From January 22-31, a delegation of the Nobel Women’s Initiative travels to Mexico, Honduras and Guatemala to meet with women’s rights defenders. This delegation of journalists, filmmakers, businesswomen and human rights activists is learning from women first-hand about the violence they experience. The team will learn of the unique strategies activists are using to end violence in their communities, and will team up with change makers to make a difference in the area.
I arrived in Mexico City on Saturday already worn out from a migraine and travel. As I rode in the car to the hotel I took in the sights while pondering why I was even there. I’m an academic and a blogger – why me? That night at dinner I started to understand.
During dinner we were briefed by human rights lawyers about the situation in Mexico and the women we would listen to over the next few days. Those of us in the US may think we know about the drug war. We see the headlines about kidnappings, beheadings and the lifestyles of drug lords. But we don’t know the full picture.
We needed to learn that it is not just that the drug war has gotten so violent that it has spilled out onto the streets, but rather that the Mexican government’s plan for winning the war on drugs is to send the army into the streets.
As we gathered to listen to women from different parts of Mexico at the University of Sor Juana, it was clear from the start that human rights, never mind freedom of speech, were the first casualties of the drug war. Mexico is the most dangerous place for journalists outside of Iraq. Women journalists have been murdered for writing about corruption and the impunity the army wields. One woman journalist was murdered and her body was left behind the newspaper’s office. On top of the overwhelming danger journalists — especially women journalists — face to get a story, they are then subjected to menial wages for their work. But they take the few hundred dollars a month because they know they must document what is happening.
Hearing and retelling stories is the mission of this delegation trip. We heard from mothers, sisters, nieces and representatives from organizations about the violence women face. Some organizations appear large, some were formed to address the disappearance of a few women. Maria, from Michoacán, came to tell us that nineteen young people have disappeared from her village — four of whom are her sons.
Yolanda detailed how families are left to search for loved ones on their own. She also discussed times when authorities not only ignore evidence, but destroy evidence and/or threaten the families to stop investigating.
Disappearances occur for many reasons, but the majority we heard about revolved around women and men who spoke out against injustice. A young woman from a family of bakers told of the murders of her family members, physical abuse and her own rape by authorities. Another young woman found the courage to speak of her parents’ disappearance that occurred just last month. She ended her testimony through tears with a plea for her mama to stay strong. Her parents crime? Organizing for environmental justice.
Fighting on behalf of farmers and land rights is another way to become one of the disappeared. At least two women spoke of a May 2006 incident in Atenco where women were arrested en masse, taken from their homes, and many were raped on the way to prison. Some were held in jail for 2-4 years. The women accuse a current candidate as being a responsible party to the atrocity.
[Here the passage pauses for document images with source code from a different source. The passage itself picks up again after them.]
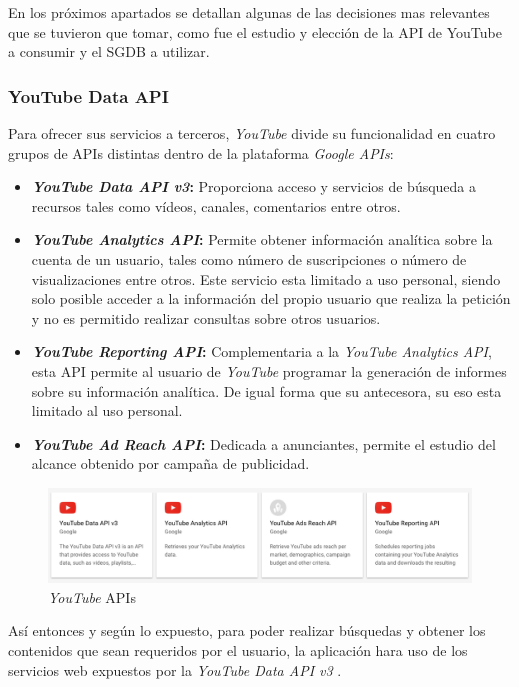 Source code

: \documentclass[11pt,a4paper]{article}
\begin{document}
En los próximos apartados se detallan algunas de las decisiones mas relevantes que se tuvieron que tomar, como fue el estudio y elección de la API de YouTube a consumir y el SGDB a utilizar. 
\medskip

\subsubsection{YouTube Data API}\label{youTubeDataAPI} 
Para ofrecer sus servicios a terceros, \textit{YouTube} divide su funcionalidad en cuatro grupos de APIs distintas dentro de la plataforma \textit{Google APIs}:

\begin{itemize}
\item \textbf{\textit{YouTube Data API v3}:} Proporciona acceso y servicios de búsqueda a recursos tales como vídeos, canales, comentarios entre otros.
\item \textbf{\textit{YouTube Analytics API}:} Permite obtener información analítica sobre la cuenta de un usuario, tales como número de suscripciones o número de visualizaciones entre otros. Este servicio esta limitado a uso personal, siendo solo posible acceder a la información del propio usuario que realiza la petición y no es permitido realizar consultas sobre otros usuarios.
\item \textbf{\textit{YouTube Reporting API}:} Complementaria a la \textit{YouTube Analytics API}, esta API permite al usuario de \textit{YouTube} programar la generación de informes sobre su información analítica. De igual forma que su antecesora, su eso esta limitado al uso personal.
\item \textbf{\textit{YouTube Ad Reach API}:} Dedicada a anunciantes, permite el estudio del alcance obtenido por campaña de publicidad.
\end{itemize}

\begin{figure}[H]
\centering
\includegraphics[scale=0.40]{desarrollo/youTubeAPI.png}
\caption{\textit{YouTube} APIs}
\end{figure}

Así entonces y según lo expuesto, para poder realizar búsquedas y obtener los contenidos que sean requeridos por el usuario, la aplicación hara uso de los servicios web expuestos por la \textit{YouTube Data API v3} \cite{29}.
\\
\end{document}
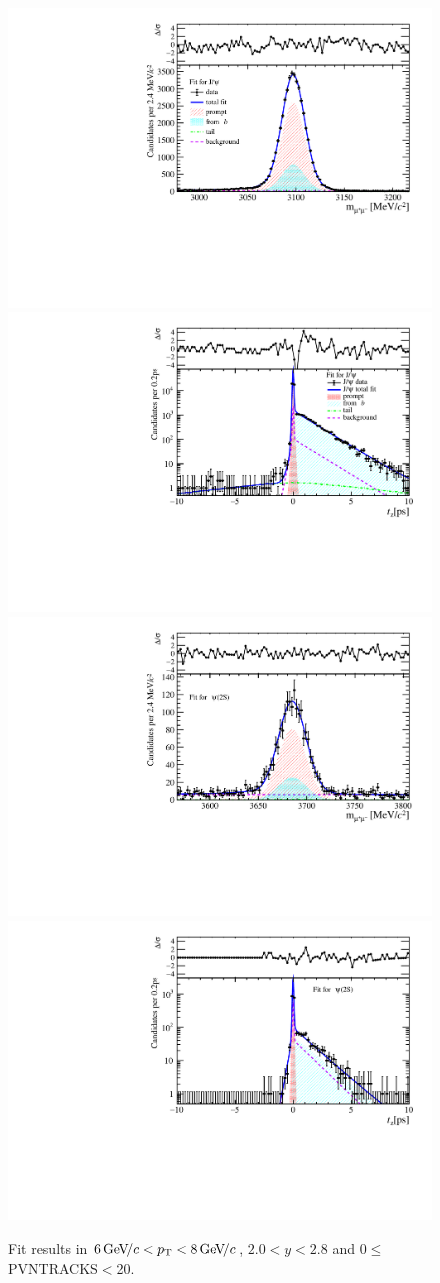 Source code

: \begin{figure}[H]
\begin{center}
\includegraphics[width=0.47\linewidth]{pdf/Jpsi/drawmass/n1y1pt4.pdf}
\includegraphics[width=0.47\linewidth]{pdf/Jpsi/2DFit/n1y1pt4.pdf}
\vspace*{-0.5cm}
\includegraphics[width=0.47\linewidth]{pdf/Psi2S/drawmass/n1y1pt4.pdf}
\includegraphics[width=0.47\linewidth]{pdf/Psi2S/2DFit/n1y1pt4.pdf}
\vspace*{-0.5cm}
\end{center}
\caption{Fit results in $6\text{\,Ge\kern -0.1em V\!/}c<p_{\mathrm{T}}<8\text{\,Ge\kern -0.1em V\!/}c$, $2.0<y<2.8$ and 0$\leq$PVNTRACKS$<$20.}
\label{Fitn1y1pt4}
\end{figure}
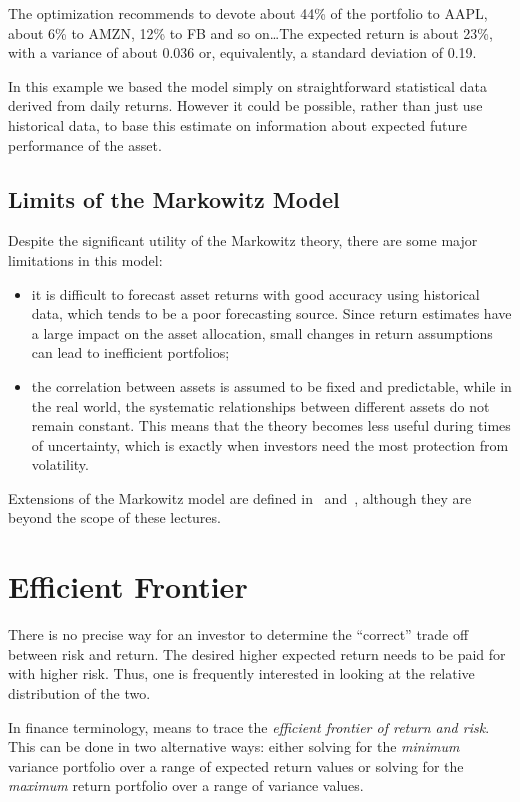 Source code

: The optimization recommends to devote about 44\% of the portfolio to AAPL, about 6\% to AMZN, 12\% to FB and so on\ldots The expected return is about 23\%, with a variance of about 0.036 or, equivalently, a standard deviation of 0.19.

In this example we based the model simply on straightforward statistical data derived from daily returns. However it could be possible, rather than just use historical data, to base this estimate on information about expected future performance of the asset.

\subsection{Limits of the Markowitz Model}
\label{limits-of-the-markowitz-model}

Despite the significant utility of the Markowitz theory, there are some major limitations in this model:

\begin{itemize}
\tightlist
\item
	it is difficult to forecast asset returns with good accuracy using historical data, which tends to be a poor forecasting source. Since return estimates have a large impact on the asset allocation, small changes in return assumptions can lead to inefficient portfolios;
	\item 
	the correlation between assets is assumed to be fixed and predictable, while in the real world, the systematic relationships between different assets 	do not remain constant. This means that the theory becomes less useful during times of uncertainty, which is exactly when investors need the most protection from volatility.
\end{itemize}

Extensions of the Markowitz model are defined in~\cite{bib:post_modern_theory} and~\cite{bib:black_litterman}, although they are beyond the scope of these lectures. 

\section{Efficient Frontier}
\label{efficient-frontier}
There is no precise way for an investor to determine the “correct” trade off between risk and return. The desired higher expected return needs to be paid for with higher risk. Thus, one is frequently interested in looking at the relative distribution of the two.

In finance terminology, means to trace the \emph{efficient frontier of return and risk}. This can be done in two alternative ways: either solving for the \emph{minimum} variance portfolio over a range of expected return values or solving for the \emph{maximum} return portfolio over a range of variance values.

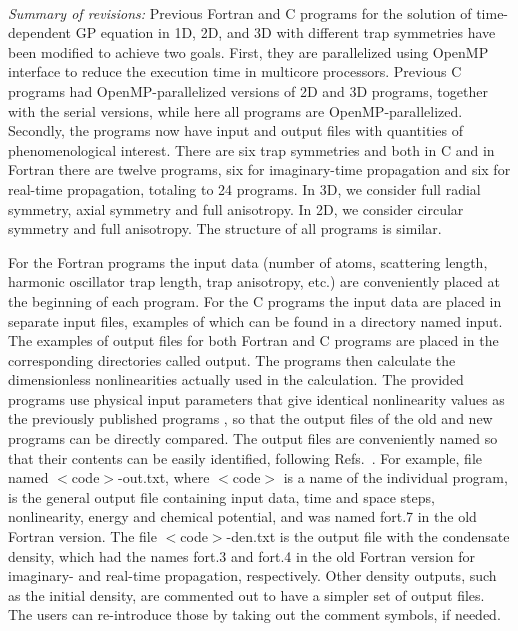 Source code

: \documentclass[onecolumn,3p]{elsarticle}
\begin{document}
\begin{small}
\noindent\\
{\em Summary of revisions:}
Previous Fortran \cite{bec2009} and C \cite{bec2012} programs for the solution of time-dependent GP equation in 1D, 2D, and 3D
with different trap symmetries have been modified to achieve two goals. First, they 
are parallelized using OpenMP interface to reduce the execution time in multicore processors.
Previous C programs \cite{bec2012} had OpenMP-parallelized versions of 2D and 3D programs, together with the serial versions, while here all programs are
OpenMP-parallelized. 
Secondly, the programs now have input and output files with quantities of phenomenological interest. 
There are six trap symmetries and both in C and in Fortran there are twelve programs, six for imaginary-time propagation and six for real-time propagation, totaling to 24 programs. 
In 3D, we consider full radial symmetry, axial symmetry and full anisotropy. In 2D, we consider circular symmetry and full anisotropy.
The structure of all programs is similar.

For the Fortran programs the input data (number of atoms, scattering length, harmonic oscillator trap length, trap anisotropy, etc.) are conveniently placed at the beginning of 
each program. For the C programs the input data are placed in separate input files, examples of which can be found in a directory named input.
The examples of output files for both Fortran and C programs are placed in the corresponding directories called output.
The programs then calculate the dimensionless nonlinearities actually used in the calculation. 
The provided programs use physical input parameters that give identical nonlinearity values as the
previously published programs \cite{bec2009,bec2012}, so that the output files of the old and new programs can be directly compared.
The output files are conveniently named so that their contents can be easily identified, following Refs.~\cite{dbec2015,dbec2016}.
For example, file named $<$code$>$-out.txt, where $<$code$>$ is a name of the individual program, is the general output file
containing input data, time and space steps, nonlinearity, energy and chemical potential, and was named fort.7 in the old Fortran version.
The file $<$code$>$-den.txt is the output file with the condensate density, which had the names fort.3 and fort.4 in the old Fortran version for imaginary- and
real-time propagation, respectively.
Other density outputs, such as the initial density, are commented out to have a simpler set of output files.
The users can re-introduce those by taking out the comment symbols, if needed.


\end{small}
\end{document}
This is an election year for both Mexico and the United States. This fact scares the women even more. In Mexican election years, there is a power vacuum. The current rash of violence began shortly after President Calderón came into office. He entered as a weak president and under a cloud of voter fraud. His method of showcasing his power was to empower the army to take to the streets. His drug war plan is taken straight from the plan the US has been using since the Nixon administration – attack the supply, ignore treating demand. This is where the elections in the US come into play. The US sets the stage for how the drug war plays out elsewhere.
Many of us on the delegation worried about the safety of the women testifying. Should we use their real names? Was it safe for them to speak out? The women we heard from have not much else to lose. They need to speak out on this international stage. Stories. It all comes down to stories. While some of the women spoke so fast our interpreters could barely keep up, we got the message. The government is failing the people of Mexico and hopefully the light we shine this week will help. But only if their stories are heard and retold.